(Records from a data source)
-*-*-

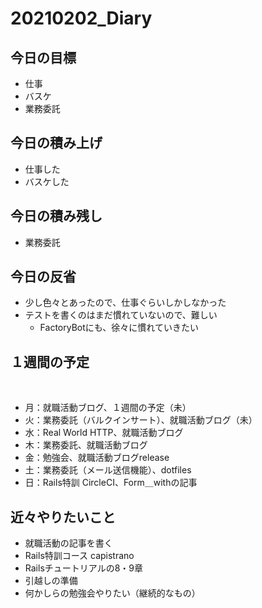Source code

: # 20210202_Diary

## 今日の目標

- 仕事
- バスケ
- 業務委託

## 今日の積み上げ

- 仕事した
- バスケした

## 今日の積み残し

- 業務委託

## 今日の反省

- 少し色々とあったので、仕事ぐらいしかしなかった
- テストを書くのはまだ慣れていないので、難しい
  - FactoryBotにも、徐々に慣れていきたい

## １週間の予定
​
- 月：就職活動ブログ、１週間の予定（未）
- 火：業務委託（バルクインサート）、就職活動ブログ（未）
- 水：Real World HTTP、就職活動ブログ
- 木：業務委託、就職活動ブログ
- 金：勉強会、就職活動ブログrelease
- 土：業務委託（メール送信機能）、dotfiles
- 日：Rails特訓 CircleCI、Form＿withの記事

## 近々やりたいこと

- 就職活動の記事を書く
- Rails特訓コース capistrano
- Railsチュートリアルの8・9章
- 引越しの準備
- 何かしらの勉強会やりたい（継続的なもの）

-*-*-

* [What the task requires]
Each record is to be written out exactly. No picture goes in.

* [Task solution]
Source code

: # 20210202_Diary

## 今日の目標

- 仕事
- バスケ
- 業務委託

## 今日の積み上げ

- 仕事した
- バスケした

## 今日の積み残し

- 業務委託

## 今日の反省

- 少し色々とあったので、仕事ぐらいしかしなかった
- テストを書くのはまだ慣れていないので、難しい
  - FactoryBotにも、徐々に慣れていきたい

## １週間の予定
​
- 月：就職活動ブログ、１週間の予定（未）
- 火：業務委託（バルクインサート）、就職活動ブログ（未）
- 水：Real World HTTP、就職活動ブログ
- 木：業務委託、就職活動ブログ
- 金：勉強会、就職活動ブログrelease
- 土：業務委託（メール送信機能）、dotfiles
- 日：Rails特訓 CircleCI、Form＿withの記事

## 近々やりたいこと

- 就職活動の記事を書く
- Rails特訓コース capistrano
- Railsチュートリアルの8・9章
- 引越しの準備
- 何かしらの勉強会やりたい（継続的なもの）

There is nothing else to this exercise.